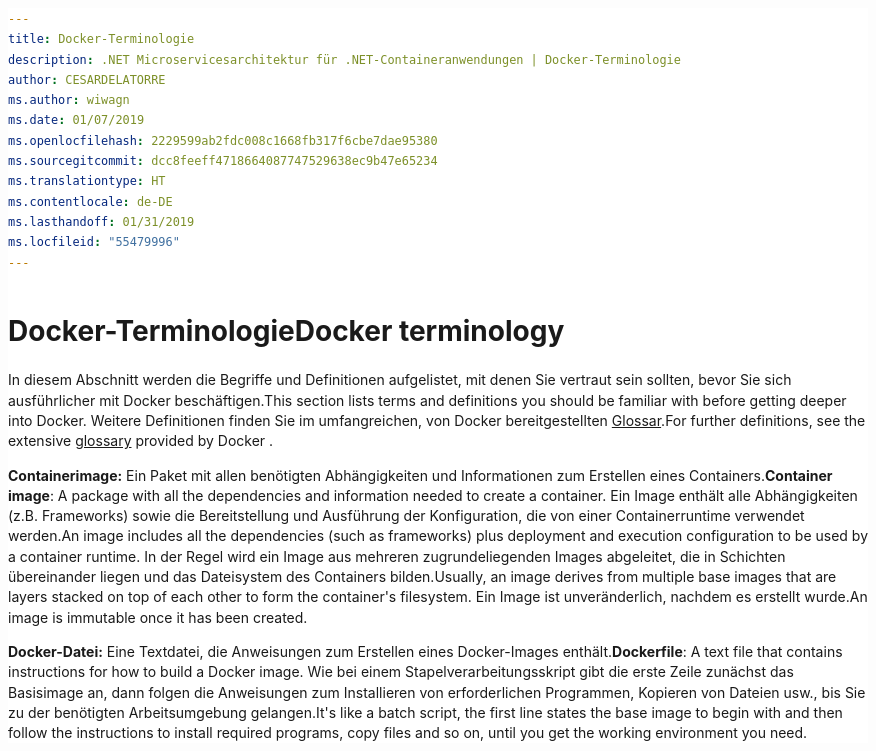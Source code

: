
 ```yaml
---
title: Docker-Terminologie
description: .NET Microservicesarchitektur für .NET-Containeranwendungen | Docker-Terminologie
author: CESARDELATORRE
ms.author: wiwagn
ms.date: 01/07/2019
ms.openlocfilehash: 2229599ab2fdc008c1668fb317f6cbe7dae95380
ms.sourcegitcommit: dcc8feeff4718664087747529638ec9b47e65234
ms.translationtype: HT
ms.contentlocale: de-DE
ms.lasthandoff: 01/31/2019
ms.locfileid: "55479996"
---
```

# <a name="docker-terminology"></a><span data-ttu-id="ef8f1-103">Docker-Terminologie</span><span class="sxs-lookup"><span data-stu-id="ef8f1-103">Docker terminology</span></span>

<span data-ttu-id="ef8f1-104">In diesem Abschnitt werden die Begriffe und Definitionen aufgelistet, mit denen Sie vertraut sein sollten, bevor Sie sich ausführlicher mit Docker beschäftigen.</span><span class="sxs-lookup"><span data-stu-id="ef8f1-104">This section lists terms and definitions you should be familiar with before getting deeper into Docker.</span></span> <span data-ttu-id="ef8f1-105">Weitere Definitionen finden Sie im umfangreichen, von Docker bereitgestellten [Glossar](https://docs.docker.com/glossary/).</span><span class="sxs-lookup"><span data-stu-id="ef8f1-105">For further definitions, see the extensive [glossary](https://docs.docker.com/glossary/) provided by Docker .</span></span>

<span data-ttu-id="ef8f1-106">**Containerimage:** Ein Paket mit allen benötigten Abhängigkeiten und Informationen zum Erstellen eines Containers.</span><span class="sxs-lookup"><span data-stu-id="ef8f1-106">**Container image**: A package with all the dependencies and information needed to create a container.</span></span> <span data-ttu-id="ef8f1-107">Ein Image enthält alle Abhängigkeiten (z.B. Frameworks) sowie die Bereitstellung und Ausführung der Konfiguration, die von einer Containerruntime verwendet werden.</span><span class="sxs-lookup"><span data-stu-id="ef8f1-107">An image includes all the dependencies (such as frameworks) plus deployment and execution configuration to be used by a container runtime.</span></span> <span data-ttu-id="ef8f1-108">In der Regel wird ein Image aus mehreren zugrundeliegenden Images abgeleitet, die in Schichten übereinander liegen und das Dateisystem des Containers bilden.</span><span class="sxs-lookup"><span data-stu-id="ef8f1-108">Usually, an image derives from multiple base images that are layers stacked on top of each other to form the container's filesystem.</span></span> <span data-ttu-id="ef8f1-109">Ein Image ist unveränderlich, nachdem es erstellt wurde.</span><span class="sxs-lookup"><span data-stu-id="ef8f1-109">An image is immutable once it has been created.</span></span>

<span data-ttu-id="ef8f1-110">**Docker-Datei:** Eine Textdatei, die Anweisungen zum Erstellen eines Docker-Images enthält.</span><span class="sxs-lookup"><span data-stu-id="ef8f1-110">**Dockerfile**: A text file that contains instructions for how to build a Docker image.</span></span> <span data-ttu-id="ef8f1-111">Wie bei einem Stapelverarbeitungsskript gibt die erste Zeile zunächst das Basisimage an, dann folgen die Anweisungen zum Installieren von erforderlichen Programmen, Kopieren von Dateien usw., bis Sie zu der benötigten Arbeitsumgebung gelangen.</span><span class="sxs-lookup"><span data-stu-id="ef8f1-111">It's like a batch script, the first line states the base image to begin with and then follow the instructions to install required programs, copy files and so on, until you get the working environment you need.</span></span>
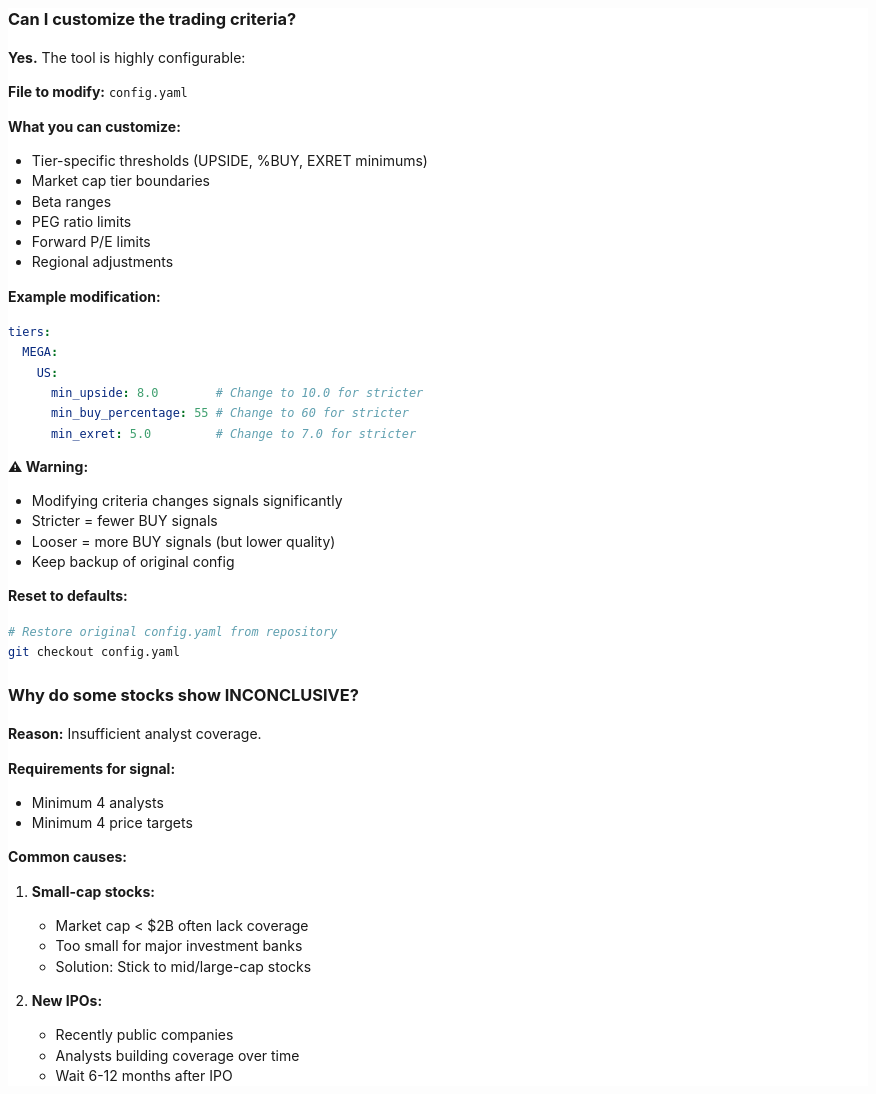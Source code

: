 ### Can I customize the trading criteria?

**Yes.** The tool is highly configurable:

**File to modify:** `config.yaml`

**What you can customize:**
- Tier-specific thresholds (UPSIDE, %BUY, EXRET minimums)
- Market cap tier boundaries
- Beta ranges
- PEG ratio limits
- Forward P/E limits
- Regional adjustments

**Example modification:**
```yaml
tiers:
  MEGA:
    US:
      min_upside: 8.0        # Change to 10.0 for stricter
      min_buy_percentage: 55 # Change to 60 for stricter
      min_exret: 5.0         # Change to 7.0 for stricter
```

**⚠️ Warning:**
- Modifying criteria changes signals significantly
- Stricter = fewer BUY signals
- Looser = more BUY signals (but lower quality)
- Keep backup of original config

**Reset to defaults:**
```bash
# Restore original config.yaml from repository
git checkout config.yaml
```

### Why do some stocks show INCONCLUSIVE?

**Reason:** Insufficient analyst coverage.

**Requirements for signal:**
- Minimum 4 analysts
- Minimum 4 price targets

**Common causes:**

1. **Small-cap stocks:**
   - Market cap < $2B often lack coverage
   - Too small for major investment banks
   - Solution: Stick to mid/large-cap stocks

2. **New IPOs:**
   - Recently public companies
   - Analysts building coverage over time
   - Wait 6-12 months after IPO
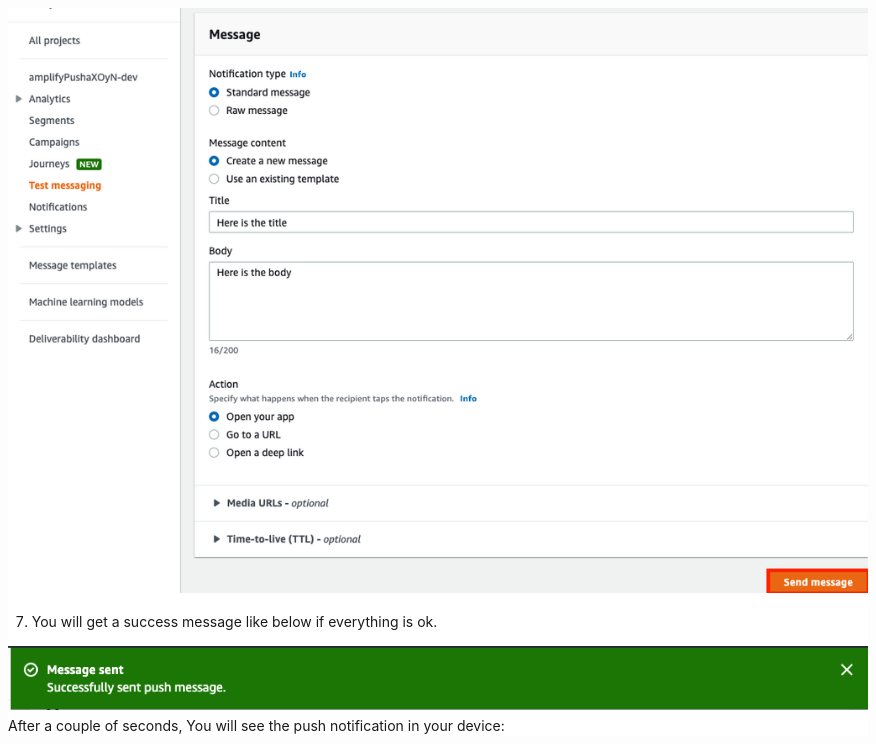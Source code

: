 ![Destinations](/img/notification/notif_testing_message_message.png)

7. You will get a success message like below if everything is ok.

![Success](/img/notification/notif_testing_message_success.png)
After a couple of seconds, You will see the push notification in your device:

Directions:
Where the string "author" appears in a line of the entries above, return that line.

Task output:
author: CESARDELATORRE
ms.author: wiwagn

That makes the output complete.